Work task:
With the images set aside, retype every record below character for character.

Data extracts:
[Start of Attachment]

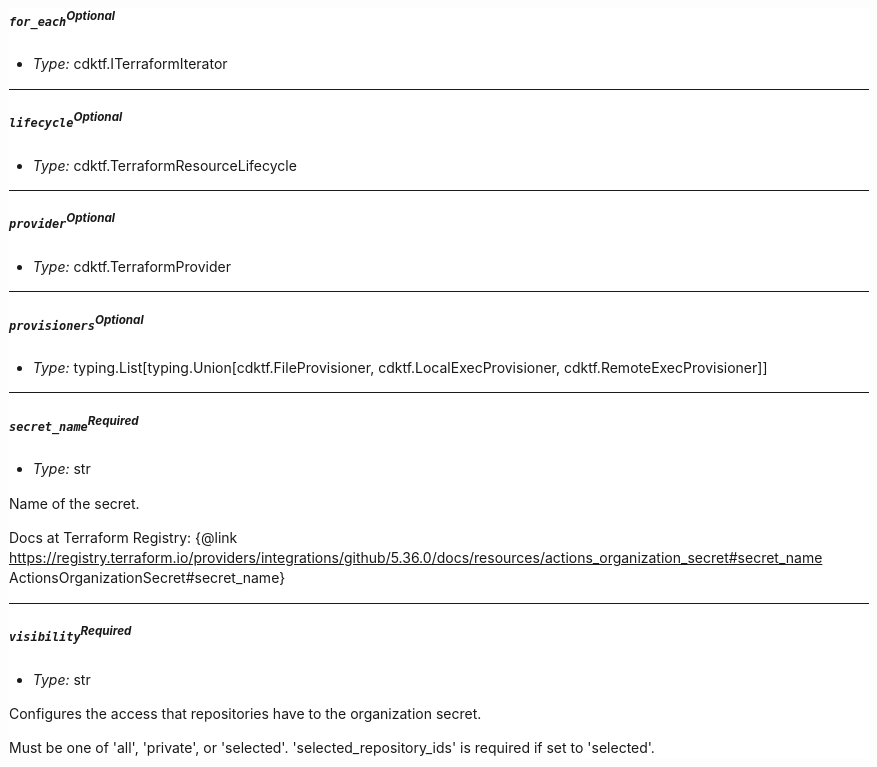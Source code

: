 
##### `for_each`<sup>Optional</sup> <a name="for_each" id="@cdktf/provider-github.actionsOrganizationSecret.ActionsOrganizationSecret.Initializer.parameter.forEach"></a>

- *Type:* cdktf.ITerraformIterator

---

##### `lifecycle`<sup>Optional</sup> <a name="lifecycle" id="@cdktf/provider-github.actionsOrganizationSecret.ActionsOrganizationSecret.Initializer.parameter.lifecycle"></a>

- *Type:* cdktf.TerraformResourceLifecycle

---

##### `provider`<sup>Optional</sup> <a name="provider" id="@cdktf/provider-github.actionsOrganizationSecret.ActionsOrganizationSecret.Initializer.parameter.provider"></a>

- *Type:* cdktf.TerraformProvider

---

##### `provisioners`<sup>Optional</sup> <a name="provisioners" id="@cdktf/provider-github.actionsOrganizationSecret.ActionsOrganizationSecret.Initializer.parameter.provisioners"></a>

- *Type:* typing.List[typing.Union[cdktf.FileProvisioner, cdktf.LocalExecProvisioner, cdktf.RemoteExecProvisioner]]

---

##### `secret_name`<sup>Required</sup> <a name="secret_name" id="@cdktf/provider-github.actionsOrganizationSecret.ActionsOrganizationSecret.Initializer.parameter.secretName"></a>

- *Type:* str

Name of the secret.

Docs at Terraform Registry: {@link https://registry.terraform.io/providers/integrations/github/5.36.0/docs/resources/actions_organization_secret#secret_name ActionsOrganizationSecret#secret_name}

---

##### `visibility`<sup>Required</sup> <a name="visibility" id="@cdktf/provider-github.actionsOrganizationSecret.ActionsOrganizationSecret.Initializer.parameter.visibility"></a>

- *Type:* str

Configures the access that repositories have to the organization secret.

Must be one of 'all', 'private', or 'selected'. 'selected_repository_ids' is required if set to 'selected'.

[End of Attachment]

Answer space:
Source code

: 
##### `for_each`<sup>Optional</sup> <a name="for_each" id="@cdktf/provider-github.actionsOrganizationSecret.ActionsOrganizationSecret.Initializer.parameter.forEach"></a>

- *Type:* cdktf.ITerraformIterator

---

##### `lifecycle`<sup>Optional</sup> <a name="lifecycle" id="@cdktf/provider-github.actionsOrganizationSecret.ActionsOrganizationSecret.Initializer.parameter.lifecycle"></a>

- *Type:* cdktf.TerraformResourceLifecycle

---

##### `provider`<sup>Optional</sup> <a name="provider" id="@cdktf/provider-github.actionsOrganizationSecret.ActionsOrganizationSecret.Initializer.parameter.provider"></a>

- *Type:* cdktf.TerraformProvider

---

##### `provisioners`<sup>Optional</sup> <a name="provisioners" id="@cdktf/provider-github.actionsOrganizationSecret.ActionsOrganizationSecret.Initializer.parameter.provisioners"></a>

- *Type:* typing.List[typing.Union[cdktf.FileProvisioner, cdktf.LocalExecProvisioner, cdktf.RemoteExecProvisioner]]

---

##### `secret_name`<sup>Required</sup> <a name="secret_name" id="@cdktf/provider-github.actionsOrganizationSecret.ActionsOrganizationSecret.Initializer.parameter.secretName"></a>

- *Type:* str

Name of the secret.

Docs at Terraform Registry: {@link https://registry.terraform.io/providers/integrations/github/5.36.0/docs/resources/actions_organization_secret#secret_name ActionsOrganizationSecret#secret_name}

---

##### `visibility`<sup>Required</sup> <a name="visibility" id="@cdktf/provider-github.actionsOrganizationSecret.ActionsOrganizationSecret.Initializer.parameter.visibility"></a>

- *Type:* str

Configures the access that repositories have to the organization secret.

Must be one of 'all', 'private', or 'selected'. 'selected_repository_ids' is required if set to 'selected'.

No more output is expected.